§ **Activity**: Copy out all of the data below with no alterations.

= Beginning of Section =

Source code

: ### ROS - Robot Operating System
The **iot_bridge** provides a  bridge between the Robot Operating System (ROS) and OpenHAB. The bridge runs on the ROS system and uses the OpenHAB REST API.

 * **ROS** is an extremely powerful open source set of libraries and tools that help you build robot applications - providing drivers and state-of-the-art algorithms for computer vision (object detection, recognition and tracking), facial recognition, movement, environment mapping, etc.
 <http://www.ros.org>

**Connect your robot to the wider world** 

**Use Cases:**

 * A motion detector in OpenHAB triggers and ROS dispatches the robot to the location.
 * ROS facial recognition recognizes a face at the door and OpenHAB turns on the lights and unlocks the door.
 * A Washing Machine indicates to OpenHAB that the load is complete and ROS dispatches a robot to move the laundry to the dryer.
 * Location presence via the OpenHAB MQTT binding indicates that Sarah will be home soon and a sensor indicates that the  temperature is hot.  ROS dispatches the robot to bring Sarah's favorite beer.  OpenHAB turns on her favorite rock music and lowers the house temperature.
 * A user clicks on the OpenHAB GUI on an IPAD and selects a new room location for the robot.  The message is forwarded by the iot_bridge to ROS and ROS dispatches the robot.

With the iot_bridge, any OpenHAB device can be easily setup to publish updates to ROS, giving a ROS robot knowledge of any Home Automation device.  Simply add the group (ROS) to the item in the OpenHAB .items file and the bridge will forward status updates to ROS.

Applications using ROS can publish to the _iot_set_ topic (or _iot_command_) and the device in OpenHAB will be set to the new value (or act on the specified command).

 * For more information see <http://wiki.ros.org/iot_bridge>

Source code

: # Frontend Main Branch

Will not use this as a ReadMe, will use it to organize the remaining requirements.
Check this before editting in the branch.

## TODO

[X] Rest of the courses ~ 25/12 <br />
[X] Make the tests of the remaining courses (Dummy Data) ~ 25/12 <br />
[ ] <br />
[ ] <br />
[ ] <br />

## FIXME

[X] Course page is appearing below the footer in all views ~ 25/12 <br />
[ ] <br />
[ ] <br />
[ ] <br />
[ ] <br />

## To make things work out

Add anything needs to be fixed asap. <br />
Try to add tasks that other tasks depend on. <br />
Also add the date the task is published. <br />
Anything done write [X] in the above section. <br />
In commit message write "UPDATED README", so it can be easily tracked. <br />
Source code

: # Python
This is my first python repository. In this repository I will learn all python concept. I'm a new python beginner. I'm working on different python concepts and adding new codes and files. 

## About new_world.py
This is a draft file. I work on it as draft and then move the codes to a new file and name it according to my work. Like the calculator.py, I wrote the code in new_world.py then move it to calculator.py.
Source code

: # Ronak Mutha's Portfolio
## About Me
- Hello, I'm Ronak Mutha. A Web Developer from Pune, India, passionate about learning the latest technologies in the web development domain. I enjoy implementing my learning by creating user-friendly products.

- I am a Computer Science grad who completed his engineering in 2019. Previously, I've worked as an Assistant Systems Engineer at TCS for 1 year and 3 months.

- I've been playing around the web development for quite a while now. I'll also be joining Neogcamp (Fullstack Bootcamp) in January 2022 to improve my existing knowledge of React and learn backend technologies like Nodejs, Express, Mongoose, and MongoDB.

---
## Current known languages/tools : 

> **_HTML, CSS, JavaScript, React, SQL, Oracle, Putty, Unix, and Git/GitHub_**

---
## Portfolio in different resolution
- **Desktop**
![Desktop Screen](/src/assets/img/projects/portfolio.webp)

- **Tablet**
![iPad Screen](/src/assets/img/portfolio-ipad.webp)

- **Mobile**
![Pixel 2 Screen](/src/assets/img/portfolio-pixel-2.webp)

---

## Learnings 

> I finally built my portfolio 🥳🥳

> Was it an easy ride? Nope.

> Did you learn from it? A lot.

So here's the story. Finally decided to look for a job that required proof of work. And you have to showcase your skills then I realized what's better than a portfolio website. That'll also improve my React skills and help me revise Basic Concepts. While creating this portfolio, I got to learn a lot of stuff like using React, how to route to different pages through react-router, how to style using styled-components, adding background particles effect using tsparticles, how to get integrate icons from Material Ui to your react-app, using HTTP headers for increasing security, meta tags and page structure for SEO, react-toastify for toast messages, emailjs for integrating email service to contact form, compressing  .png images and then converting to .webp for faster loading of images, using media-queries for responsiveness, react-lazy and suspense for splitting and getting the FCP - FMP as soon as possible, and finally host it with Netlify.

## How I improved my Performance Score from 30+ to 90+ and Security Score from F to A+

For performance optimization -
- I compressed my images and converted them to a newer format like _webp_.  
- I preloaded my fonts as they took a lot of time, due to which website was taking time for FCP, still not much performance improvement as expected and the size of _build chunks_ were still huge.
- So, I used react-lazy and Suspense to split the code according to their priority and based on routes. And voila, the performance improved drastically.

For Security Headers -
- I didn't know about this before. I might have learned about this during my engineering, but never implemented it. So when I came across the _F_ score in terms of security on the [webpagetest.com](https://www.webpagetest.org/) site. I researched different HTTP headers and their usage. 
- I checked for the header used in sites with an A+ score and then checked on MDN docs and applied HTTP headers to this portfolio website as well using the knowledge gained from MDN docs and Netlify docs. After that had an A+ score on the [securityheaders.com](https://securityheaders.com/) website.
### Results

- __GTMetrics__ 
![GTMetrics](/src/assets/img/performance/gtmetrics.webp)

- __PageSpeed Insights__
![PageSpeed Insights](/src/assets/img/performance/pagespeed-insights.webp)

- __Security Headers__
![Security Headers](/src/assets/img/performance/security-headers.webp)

= End of Section =

§ **Output of the task**:
Source code

: ### ROS - Robot Operating System
The **iot_bridge** provides a  bridge between the Robot Operating System (ROS) and OpenHAB. The bridge runs on the ROS system and uses the OpenHAB REST API.

 * **ROS** is an extremely powerful open source set of libraries and tools that help you build robot applications - providing drivers and state-of-the-art algorithms for computer vision (object detection, recognition and tracking), facial recognition, movement, environment mapping, etc.
 <http://www.ros.org>

**Connect your robot to the wider world** 

**Use Cases:**

 * A motion detector in OpenHAB triggers and ROS dispatches the robot to the location.
 * ROS facial recognition recognizes a face at the door and OpenHAB turns on the lights and unlocks the door.
 * A Washing Machine indicates to OpenHAB that the load is complete and ROS dispatches a robot to move the laundry to the dryer.
 * Location presence via the OpenHAB MQTT binding indicates that Sarah will be home soon and a sensor indicates that the  temperature is hot.  ROS dispatches the robot to bring Sarah's favorite beer.  OpenHAB turns on her favorite rock music and lowers the house temperature.
 * A user clicks on the OpenHAB GUI on an IPAD and selects a new room location for the robot.  The message is forwarded by the iot_bridge to ROS and ROS dispatches the robot.

With the iot_bridge, any OpenHAB device can be easily setup to publish updates to ROS, giving a ROS robot knowledge of any Home Automation device.  Simply add the group (ROS) to the item in the OpenHAB .items file and the bridge will forward status updates to ROS.

Applications using ROS can publish to the _iot_set_ topic (or _iot_command_) and the device in OpenHAB will be set to the new value (or act on the specified command).

 * For more information see <http://wiki.ros.org/iot_bridge>

Source code

: # Frontend Main Branch

Will not use this as a ReadMe, will use it to organize the remaining requirements.
Check this before editting in the branch.

## TODO

[X] Rest of the courses ~ 25/12 <br />
[X] Make the tests of the remaining courses (Dummy Data) ~ 25/12 <br />
[ ] <br />
[ ] <br />
[ ] <br />

## FIXME

[X] Course page is appearing below the footer in all views ~ 25/12 <br />
[ ] <br />
[ ] <br />
[ ] <br />
[ ] <br />

## To make things work out

Add anything needs to be fixed asap. <br />
Try to add tasks that other tasks depend on. <br />
Also add the date the task is published. <br />
Anything done write [X] in the above section. <br />
In commit message write "UPDATED README", so it can be easily tracked. <br />
Source code

: # Python
This is my first python repository. In this repository I will learn all python concept. I'm a new python beginner. I'm working on different python concepts and adding new codes and files. 

## About new_world.py
This is a draft file. I work on it as draft and then move the codes to a new file and name it according to my work. Like the calculator.py, I wrote the code in new_world.py then move it to calculator.py.
Source code

: # Ronak Mutha's Portfolio
## About Me
- Hello, I'm Ronak Mutha. A Web Developer from Pune, India, passionate about learning the latest technologies in the web development domain. I enjoy implementing my learning by creating user-friendly products.

- I am a Computer Science grad who completed his engineering in 2019. Previously, I've worked as an Assistant Systems Engineer at TCS for 1 year and 3 months.

- I've been playing around the web development for quite a while now. I'll also be joining Neogcamp (Fullstack Bootcamp) in January 2022 to improve my existing knowledge of React and learn backend technologies like Nodejs, Express, Mongoose, and MongoDB.

---
## Current known languages/tools : 

> **_HTML, CSS, JavaScript, React, SQL, Oracle, Putty, Unix, and Git/GitHub_**

---
## Portfolio in different resolution
- **Desktop**
![Desktop Screen](/src/assets/img/projects/portfolio.webp)

- **Tablet**
![iPad Screen](/src/assets/img/portfolio-ipad.webp)

- **Mobile**
![Pixel 2 Screen](/src/assets/img/portfolio-pixel-2.webp)

---

## Learnings 

> I finally built my portfolio 🥳🥳

> Was it an easy ride? Nope.

> Did you learn from it? A lot.

So here's the story. Finally decided to look for a job that required proof of work. And you have to showcase your skills then I realized what's better than a portfolio website. That'll also improve my React skills and help me revise Basic Concepts. While creating this portfolio, I got to learn a lot of stuff like using React, how to route to different pages through react-router, how to style using styled-components, adding background particles effect using tsparticles, how to get integrate icons from Material Ui to your react-app, using HTTP headers for increasing security, meta tags and page structure for SEO, react-toastify for toast messages, emailjs for integrating email service to contact form, compressing  .png images and then converting to .webp for faster loading of images, using media-queries for responsiveness, react-lazy and suspense for splitting and getting the FCP - FMP as soon as possible, and finally host it with Netlify.

## How I improved my Performance Score from 30+ to 90+ and Security Score from F to A+

For performance optimization -
- I compressed my images and converted them to a newer format like _webp_.  
- I preloaded my fonts as they took a lot of time, due to which website was taking time for FCP, still not much performance improvement as expected and the size of _build chunks_ were still huge.
- So, I used react-lazy and Suspense to split the code according to their priority and based on routes. And voila, the performance improved drastically.

For Security Headers -
- I didn't know about this before. I might have learned about this during my engineering, but never implemented it. So when I came across the _F_ score in terms of security on the [webpagetest.com](https://www.webpagetest.org/) site. I researched different HTTP headers and their usage. 
- I checked for the header used in sites with an A+ score and then checked on MDN docs and applied HTTP headers to this portfolio website as well using the knowledge gained from MDN docs and Netlify docs. After that had an A+ score on the [securityheaders.com](https://securityheaders.com/) website.
### Results

- __GTMetrics__ 
![GTMetrics](/src/assets/img/performance/gtmetrics.webp)

- __PageSpeed Insights__
![PageSpeed Insights](/src/assets/img/performance/pagespeed-insights.webp)

- __Security Headers__
![Security Headers](/src/assets/img/performance/security-headers.webp)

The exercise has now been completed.